2. Fitting the Model:

To plot a polynomial regression model, you first need to:

Choose the degree of the polynomial based on your data. This involves a balance: a higher degree might fit the training data better but can lead to overfitting.
Use statistical software or libraries (e.g., scikit-learn in Python) to fit the polynomial regression model to your data.

3. Plotting:

Once the model is fitted, you can plot it. The procedure generally involves:

Plotting the actual data points, usually as scatter points.
Generating a range of predictor values (often a fine grid across the range of your data).
Using the polynomial regression model to predict the response for each of these predictor values.
Plotting the predicted values, usually as a smooth curve.

4. Visual Interpretation:

When viewing the plot, you’ll see the data points and the curve representing the polynomial regression. The curve should capture the underlying trend of the data points. Depending on the degree of the polynomial, this curve can be a simple curve (e.g., quadratic) or more complex, wavy shapes.
5. Potential Pitfalls:

While polynomial regression can capture complex non-linear trends, it also has potential pitfalls:

Overfitting: Higher-degree polynomials can fit the training data very closely, capturing noise and making poor predictions on new, unseen data.
Interpretability: As the degree of the polynomial increases, the model can become harder to interpret.

6. Visual Enhancements:

For a clearer visual representation:

Ensure the polynomial curve is smooth.
Use color or different markers to distinguish between actual data points and the polynomial curve.
If plotting multiple polynomial models (e.g., of different degrees), use different colors or line styles for each.

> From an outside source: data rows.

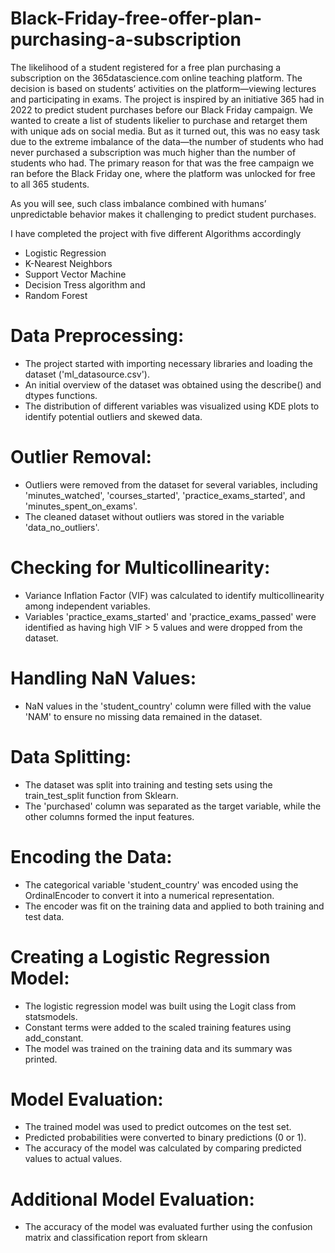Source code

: # Black-Friday-free-offer-plan-purchasing-a-subscription
The likelihood of a student registered for a free plan purchasing a subscription on the 365datascience.com online teaching platform.
The decision is based on students’ activities on the platform—viewing lectures and participating in exams.
The project is inspired by an initiative 365 had in 2022 to predict student purchases before our Black Friday campaign. We wanted to create a list of students likelier to purchase and retarget them with unique ads on social media. But as it turned out, this was no easy task due to the extreme imbalance of the data—the number of students who had never purchased a subscription was much higher than the number of students who had. The primary reason for that was the free campaign we ran before the Black Friday one, where the platform was unlocked for free to all 365 students.

As you will see, such class imbalance combined with humans’ unpredictable behavior makes it challenging to predict student purchases.

 I have completed the project with five different Algorithms accordingly
 
 * Logistic Regression 
 * K-Nearest Neighbors
 * Support Vector Machine
 *  Decision Tress algorithm and
 *  Random Forest 


# Data Preprocessing:

* The project started with importing necessary libraries and loading the dataset ('ml_datasource.csv').
* An initial overview of the dataset was obtained using the describe() and dtypes functions.
* The distribution of different variables was visualized using KDE plots to identify potential outliers and skewed data.


# Outlier Removal:

* Outliers were removed from the dataset for several variables, including 'minutes_watched', 'courses_started', 'practice_exams_started', and 'minutes_spent_on_exams'.
* The cleaned dataset without outliers was stored in the variable 'data_no_outliers'.

# Checking for Multicollinearity:

* Variance Inflation Factor (VIF) was calculated to identify multicollinearity among independent variables.
* Variables 'practice_exams_started' and 'practice_exams_passed' were identified as having high VIF > 5 values and were dropped from the dataset.

# Handling NaN Values:

* NaN values in the 'student_country' column were filled with the value 'NAM' to ensure no missing data remained in the dataset.

# Data Splitting:

* The dataset was split into training and testing sets using the train_test_split function from Sklearn.
* The 'purchased' column was separated as the target variable, while the other columns formed the input features.

# Encoding the Data:

* The categorical variable 'student_country' was encoded using the OrdinalEncoder to convert it into a numerical representation.
* The encoder was fit on the training data and applied to both training and test data.

# Creating a Logistic Regression Model:

* The logistic regression model was built using the Logit class from statsmodels.
* Constant terms were added to the scaled training features using add_constant.
* The model was trained on the training data and its summary was printed.
 
# Model Evaluation:

* The trained model was used to predict outcomes on the test set.
* Predicted probabilities were converted to binary predictions (0 or 1).
* The accuracy of the model was calculated by comparing predicted values to actual values.
 
# Additional Model Evaluation:

* The accuracy of the model was evaluated further using the confusion matrix and classification report from sklearn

In summary, plotting a polynomial regression model involves fitting a curve to data points, allowing for the visualization of non-linear relationships. Proper care should be taken to choose an appropriate polynomial degree and to avoid overfitting.

22-09-2023

My efforts were centered on discerning the elements that influence obesity and inactivity rates, and I undertook several pivotal actions in this journey.

I initiated my study by gathering extensive information on obesity and its related aspects like diet, economic scenarios, surroundings, and physical activity. Through coding, I generated revealing histograms, computed fundamental statistical parameters like average, middle value, most frequent value, and spread, and crafted bar charts that associate counties or states with obesity percentages and their respective determinants. These visual representations enhance our comprehension of the factors affecting obesity in various areas.

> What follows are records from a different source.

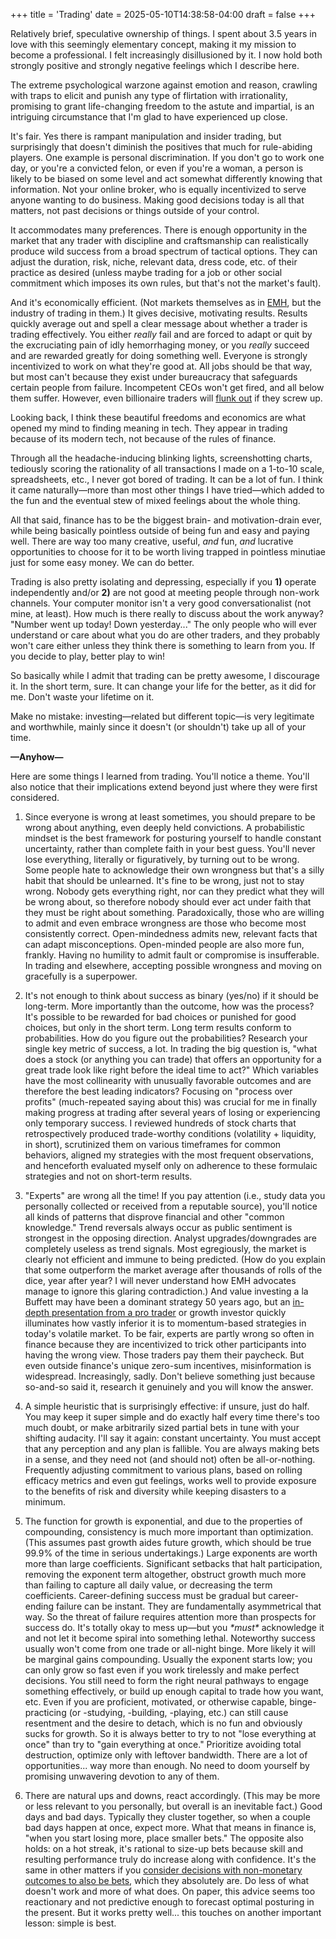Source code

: +++
title = 'Trading'
date = 2025-05-10T14:38:58-04:00
draft = false
+++

Relatively brief, speculative ownership of things. I spent about 3.5 years in love with this seemingly elementary concept, making it my mission to become a professional. I felt increasingly disillusioned by it. I now hold both strongly positive and strongly negative feelings which I describe here.

The extreme psychological warzone against emotion and reason, crawling with traps to elicit and punish any type of flirtation with irrationality, promising to grant life-changing freedom to the astute and impartial, is an intriguing circumstance that I'm glad to have experienced up close.

It's fair. Yes there is rampant manipulation and insider trading, but surprisingly that doesn't diminish the positives that much for rule-abiding players. One example is personal discrimination. If you don't go to work one day, or you're a convicted felon, or even if you're a woman, a person is likely to be biased on some level and act somewhat differently knowing that information. Not your online broker, who is equally incentivized to serve anyone wanting to do business. Making good decisions today is all that matters, not past decisions or things outside of your control.

It accommodates many preferences. There is enough opportunity in the market that any trader with discipline and craftsmanship can realistically produce wild success from a broad spectrum of tactical options. They can adjust the duration, risk, niche, relevant data, dress code, etc. of their practice as desired (unless maybe trading for a job or other social commitment which imposes its own rules, but that's not the market's fault).

And it's economically efficient. (Not markets themselves as in [EMH](https://en.wikipedia.org/wiki/Efficient-market_hypothesis), but the industry of trading in them.) It gives decisive, motivating results. Results quickly average out and spell a clear message about whether a trader is trading effectively. You either _really_ fail and are forced to adapt or quit by the excruciating pain of idly hemorrhaging money, or you _really_ succeed and are rewarded greatly for doing something well. Everyone is strongly incentivized to work on what they're good at. All jobs should be that way, but most can't because they exist under bureaucracy that safeguards certain people from failure. Incompetent CEOs won't get fired, and all below them suffer. However, even billionaire traders will [flunk out](https://en.wikipedia.org/wiki/Reminiscences_of_a_Stock_Operator) if they screw up.

Looking back, I think these beautiful freedoms and economics are what opened my mind to finding meaning in tech. They appear in trading because of its modern tech, not because of the rules of finance.

Through all the headache-inducing blinking lights, screenshotting charts, tediously scoring the rationality of all transactions I made on a 1-to-10 scale, spreadsheets, etc., I never got bored of trading. It can be a lot of fun. I think it came naturally&mdash;more than most other things I have tried&mdash;which added to the fun and the eventual stew of mixed feelings about the whole thing.

All that said, finance has to be the biggest brain- and motivation-drain ever, while being basically pointless outside of being fun and easy and paying well. There are way too many creative, useful, _and_ fun, _and_ lucrative opportunities to choose for it to be worth living trapped in pointless minutiae just for some easy money. We can do better.

Trading is also pretty isolating and depressing, especially if you **1)** operate independently and/or **2)** are not good at meeting people through non-work channels. Your computer monitor isn't a very good conversationalist (not mine, at least). How much is there really to discuss about the work anyway? "Number went up today! Down yesterday..." The only people who will ever understand or care about what you do are other traders, and they probably won't care either unless they think there is something to learn from you. If you decide to play, better play to win!

So basically while I admit that trading can be pretty awesome, I discourage it. In the short term, sure. It can change your life for the better, as it did for me. Don't waste your lifetime on it.

Make no mistake: investing&mdash;related but different topic&mdash;is very legitimate and worthwhile, mainly since it doesn't (or shouldn't) take up all of your time.

**&mdash;Anyhow&mdash;**

Here are some things I learned from trading. You'll notice a theme. You'll also notice that their implications extend beyond just where they were first considered.

1. Since everyone is wrong at least sometimes, you should prepare to be wrong about anything, even deeply held convictions. A probabilistic mindset is the best framework for posturing yourself to handle constant uncertainty, rather than complete faith in your best guess. You'll never lose everything, literally or figuratively, by turning out to be wrong. Some people hate to acknowledge their own wrongness but that's a silly habit that should be unlearned. It's fine to be wrong, just not to stay wrong. Nobody gets everything right, nor can they predict what they will be wrong about, so therefore nobody should ever act under faith that they must be right about something. Paradoxically, those who are willing to admit and even embrace wrongness are those who become most consistently correct. Open-mindedness admits new, relevant facts that can adapt misconceptions. Open-minded people are also more fun, frankly. Having no humility to admit fault or compromise is insufferable. In trading and elsewhere, accepting possible wrongness and moving on gracefully is a superpower.

2. It's not enough to think about success as binary (yes/no) if it should be long-term. More importantly than the outcome, how was the process? It's possible to be rewarded for bad choices or punished for good choices, but only in the short term. Long term results conform to probabilities. How do you figure out the probabilities? Research your single key metric of success, a lot. In trading the big question is, "what does a stock (or anything you can trade) that offers an opportunity for a great trade look like right before the ideal time to act?" Which variables have the most collinearity with unusually favorable outcomes and are therefore the best leading indicators? Focusing on "process over profits" (much-repeated saying about this) was crucial for me in finally making progress at trading after several years of losing or experiencing only temporary success. I reviewed hundreds of stock charts that retrospectively produced trade-worthy conditions (volatility + liquidity, in short), scrutinized them on various timeframes for common behaviors, aligned my strategies with the most frequent observations, and henceforth evaluated myself only on adherence to these formulaic strategies and not on short-term results.

3. "Experts" are wrong all the time! If you pay attention (i.e., study data you personally collected or received from a reputable source), you'll notice all kinds of patterns that disprove financial and other "common knowledge." Trend reversals always occur as public sentiment is strongest in the opposing direction. Analyst upgrades/downgrades are completely useless as trend signals. Most egregiously, the market is clearly not efficient and immune to being predicted. (How do you explain that some outperform the market average after thousands of rolls of the dice, year after year? I will never understand how EMH advocates manage to ignore this glaring contradiction.) And value investing a la Buffett may have been a dominant strategy 50 years ago, but an [in-depth presentation from a pro trader](https://www.youtube.com/watch?v=xx8GvtAxilk) or growth investor quickly illuminates how vastly inferior it is to momentum-based strategies in today's volatile market. To be fair, experts are partly wrong so often in finance because they are incentivized to trick other participants into having the wrong view. Those traders pay them their paycheck. But even outside finance's unique zero-sum incentives, misinformation is widespread. Increasingly, sadly. Don't believe something just because so-and-so said it, research it genuinely and you will know the answer.

4. A simple heuristic that is surprisingly effective: if unsure, just do half. You may keep it super simple and do exactly half every time there's too much doubt, or make arbitrarily sized partial bets in tune with your shifting audacity. I'll say it again: constant uncertainty. You must accept that any perception and any plan is fallible. You are always making bets in a sense, and they need not (and should not) often be all-or-nothing. Frequently adjusting commitment to various plans, based on rolling efficacy metrics and even gut feelings, works well to provide exposure to the benefits of risk and diversity while keeping disasters to a minimum.

5. The function for growth is exponential, and due to the properties of compounding, consistency is much more important than optimization. (This assumes past growth aides future growth, which should be true 99.9% of the time in serious undertakings.) Large exponents are worth more than large coefficients. Significant setbacks that halt participation, removing the exponent term altogether, obstruct growth much more than failing to capture all daily value, or decreasing the term coefficients. Career-defining success must be gradual but career-ending failure can be instant. They are fundamentally asymmetrical that way. So the threat of failure requires attention more than prospects for success do. It's totally okay to mess up&mdash;but you _\*must\*_ acknowledge it and not let it become spiral into something lethal. Noteworthy success usually won't come from one trade or all-night binge. More likely it will be marginal gains compounding. Usually the exponent starts low; you can only grow so fast even if you work tirelessly and make perfect decisions. You still need to form the right neural pathways to engage something effectively, or build up enough capital to trade how you want, etc. Even if you are proficient, motivated, or otherwise capable, binge-practicing (or -studying, -building, -playing, etc.) can still cause resentment and the desire to detach, which is no fun and obviously sucks for growth. So it is always better to try to not "lose everything at once" than try to "gain everything at once." Prioritize avoiding total destruction, optimize only with leftover bandwidth. There are a lot of opportunities... way more than enough. No need to doom yourself by promising unwavering devotion to any of them.

6. There are natural ups and downs, react accordingly. (This may be more or less relevant to you personally, but overall is an inevitable fact.) Good days and bad days. Typically they cluster together, so when a couple bad days happen at once, expect more. What that means in finance is, "when you start losing more, place smaller bets." The opposite also holds: on a hot streak, it's rational to size-up bets because skill and resulting performance truly do increase along with confidence. It's the same in other matters if you [consider decisions with non-monetary outcomes to also be bets](../quotes#:~:text="Everyone,Thinking), which they absolutely are. Do less of what doesn't work and more of what does. On paper, this advice seems too reactionary and not predictive enough to forecast optimal posturing in the present. But it works pretty well... this touches on another important lesson: simple is best.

Furthermore, I broadened the scope of my analysis to encompass chronological data from the years 2006, 2010, 2014, and 2018. Using this information, I designed detailed time series charts that illustrate the evolution and tendencies in obesity and inactivity levels over the years. This time-based evaluation is crucial for pinpointing enduring shifts and aids us in drawing knowledgeable insights regarding these health concerns.

 

20-09-2023

After learning about the t-test in class, I discovered that I could apply it in my model to determine the means of diabetes and inactivity with diabetes and obesity in various counties.